[Start of section]
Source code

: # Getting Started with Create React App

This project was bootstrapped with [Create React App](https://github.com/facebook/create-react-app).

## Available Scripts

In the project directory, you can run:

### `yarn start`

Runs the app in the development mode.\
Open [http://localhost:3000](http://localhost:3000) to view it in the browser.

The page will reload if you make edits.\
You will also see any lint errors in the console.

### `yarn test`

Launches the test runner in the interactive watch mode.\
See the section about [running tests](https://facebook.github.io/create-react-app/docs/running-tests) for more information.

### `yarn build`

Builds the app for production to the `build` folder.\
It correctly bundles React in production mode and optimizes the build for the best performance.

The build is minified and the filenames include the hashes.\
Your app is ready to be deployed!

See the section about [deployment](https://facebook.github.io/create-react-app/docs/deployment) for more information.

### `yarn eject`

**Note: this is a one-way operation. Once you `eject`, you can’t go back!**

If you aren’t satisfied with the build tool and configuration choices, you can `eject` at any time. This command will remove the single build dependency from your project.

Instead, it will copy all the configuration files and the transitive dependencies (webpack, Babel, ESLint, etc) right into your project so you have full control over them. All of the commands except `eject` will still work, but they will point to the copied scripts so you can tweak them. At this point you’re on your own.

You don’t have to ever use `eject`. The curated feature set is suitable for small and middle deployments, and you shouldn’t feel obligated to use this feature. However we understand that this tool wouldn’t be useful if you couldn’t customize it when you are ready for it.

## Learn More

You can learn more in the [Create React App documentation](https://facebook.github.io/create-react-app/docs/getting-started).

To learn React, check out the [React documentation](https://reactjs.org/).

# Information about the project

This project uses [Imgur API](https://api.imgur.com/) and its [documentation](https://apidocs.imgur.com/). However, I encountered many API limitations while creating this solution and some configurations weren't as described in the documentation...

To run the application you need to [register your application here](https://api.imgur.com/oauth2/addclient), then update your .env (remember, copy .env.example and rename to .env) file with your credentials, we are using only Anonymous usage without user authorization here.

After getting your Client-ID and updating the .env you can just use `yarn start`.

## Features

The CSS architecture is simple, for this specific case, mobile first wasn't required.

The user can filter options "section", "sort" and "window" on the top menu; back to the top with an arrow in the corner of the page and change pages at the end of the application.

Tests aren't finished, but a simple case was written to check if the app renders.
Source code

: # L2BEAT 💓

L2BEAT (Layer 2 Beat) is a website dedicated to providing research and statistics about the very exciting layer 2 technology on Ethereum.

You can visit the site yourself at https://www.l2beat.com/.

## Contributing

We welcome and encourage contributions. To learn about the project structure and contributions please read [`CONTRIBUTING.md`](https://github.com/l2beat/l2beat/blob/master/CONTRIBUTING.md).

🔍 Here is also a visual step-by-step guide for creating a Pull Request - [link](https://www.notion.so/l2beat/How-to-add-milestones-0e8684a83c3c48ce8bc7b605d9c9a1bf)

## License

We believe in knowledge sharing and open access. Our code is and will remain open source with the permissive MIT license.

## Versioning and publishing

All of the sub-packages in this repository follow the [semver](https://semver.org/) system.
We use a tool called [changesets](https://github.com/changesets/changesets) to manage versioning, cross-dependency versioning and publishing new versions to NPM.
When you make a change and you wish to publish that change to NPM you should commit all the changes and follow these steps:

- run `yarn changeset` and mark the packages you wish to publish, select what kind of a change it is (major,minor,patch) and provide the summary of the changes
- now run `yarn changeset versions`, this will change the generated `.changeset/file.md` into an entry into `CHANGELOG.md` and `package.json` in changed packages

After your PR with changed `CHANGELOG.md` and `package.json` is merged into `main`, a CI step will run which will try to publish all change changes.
[End of section]
An identical copy of the preceding records should be returned.

Source code

: # Getting Started with Create React App

This project was bootstrapped with [Create React App](https://github.com/facebook/create-react-app).

## Available Scripts

In the project directory, you can run:

### `yarn start`

Runs the app in the development mode.\
Open [http://localhost:3000](http://localhost:3000) to view it in the browser.

The page will reload if you make edits.\
You will also see any lint errors in the console.

### `yarn test`

Launches the test runner in the interactive watch mode.\
See the section about [running tests](https://facebook.github.io/create-react-app/docs/running-tests) for more information.

### `yarn build`

Builds the app for production to the `build` folder.\
It correctly bundles React in production mode and optimizes the build for the best performance.

The build is minified and the filenames include the hashes.\
Your app is ready to be deployed!

See the section about [deployment](https://facebook.github.io/create-react-app/docs/deployment) for more information.

### `yarn eject`

**Note: this is a one-way operation. Once you `eject`, you can’t go back!**

If you aren’t satisfied with the build tool and configuration choices, you can `eject` at any time. This command will remove the single build dependency from your project.

Instead, it will copy all the configuration files and the transitive dependencies (webpack, Babel, ESLint, etc) right into your project so you have full control over them. All of the commands except `eject` will still work, but they will point to the copied scripts so you can tweak them. At this point you’re on your own.

You don’t have to ever use `eject`. The curated feature set is suitable for small and middle deployments, and you shouldn’t feel obligated to use this feature. However we understand that this tool wouldn’t be useful if you couldn’t customize it when you are ready for it.

## Learn More

You can learn more in the [Create React App documentation](https://facebook.github.io/create-react-app/docs/getting-started).

To learn React, check out the [React documentation](https://reactjs.org/).

# Information about the project

This project uses [Imgur API](https://api.imgur.com/) and its [documentation](https://apidocs.imgur.com/). However, I encountered many API limitations while creating this solution and some configurations weren't as described in the documentation...

To run the application you need to [register your application here](https://api.imgur.com/oauth2/addclient), then update your .env (remember, copy .env.example and rename to .env) file with your credentials, we are using only Anonymous usage without user authorization here.

After getting your Client-ID and updating the .env you can just use `yarn start`.

## Features

The CSS architecture is simple, for this specific case, mobile first wasn't required.

The user can filter options "section", "sort" and "window" on the top menu; back to the top with an arrow in the corner of the page and change pages at the end of the application.

Tests aren't finished, but a simple case was written to check if the app renders.
Source code

: # L2BEAT 💓

L2BEAT (Layer 2 Beat) is a website dedicated to providing research and statistics about the very exciting layer 2 technology on Ethereum.

You can visit the site yourself at https://www.l2beat.com/.

## Contributing

We welcome and encourage contributions. To learn about the project structure and contributions please read [`CONTRIBUTING.md`](https://github.com/l2beat/l2beat/blob/master/CONTRIBUTING.md).

🔍 Here is also a visual step-by-step guide for creating a Pull Request - [link](https://www.notion.so/l2beat/How-to-add-milestones-0e8684a83c3c48ce8bc7b605d9c9a1bf)

## License

We believe in knowledge sharing and open access. Our code is and will remain open source with the permissive MIT license.

## Versioning and publishing

All of the sub-packages in this repository follow the [semver](https://semver.org/) system.
We use a tool called [changesets](https://github.com/changesets/changesets) to manage versioning, cross-dependency versioning and publishing new versions to NPM.
When you make a change and you wish to publish that change to NPM you should commit all the changes and follow these steps:

- run `yarn changeset` and mark the packages you wish to publish, select what kind of a change it is (major,minor,patch) and provide the summary of the changes
- now run `yarn changeset versions`, this will change the generated `.changeset/file.md` into an entry into `CHANGELOG.md` and `package.json` in changed packages

After your PR with changed `CHANGELOG.md` and `package.json` is merged into `main`, a CI step will run which will try to publish all change changes.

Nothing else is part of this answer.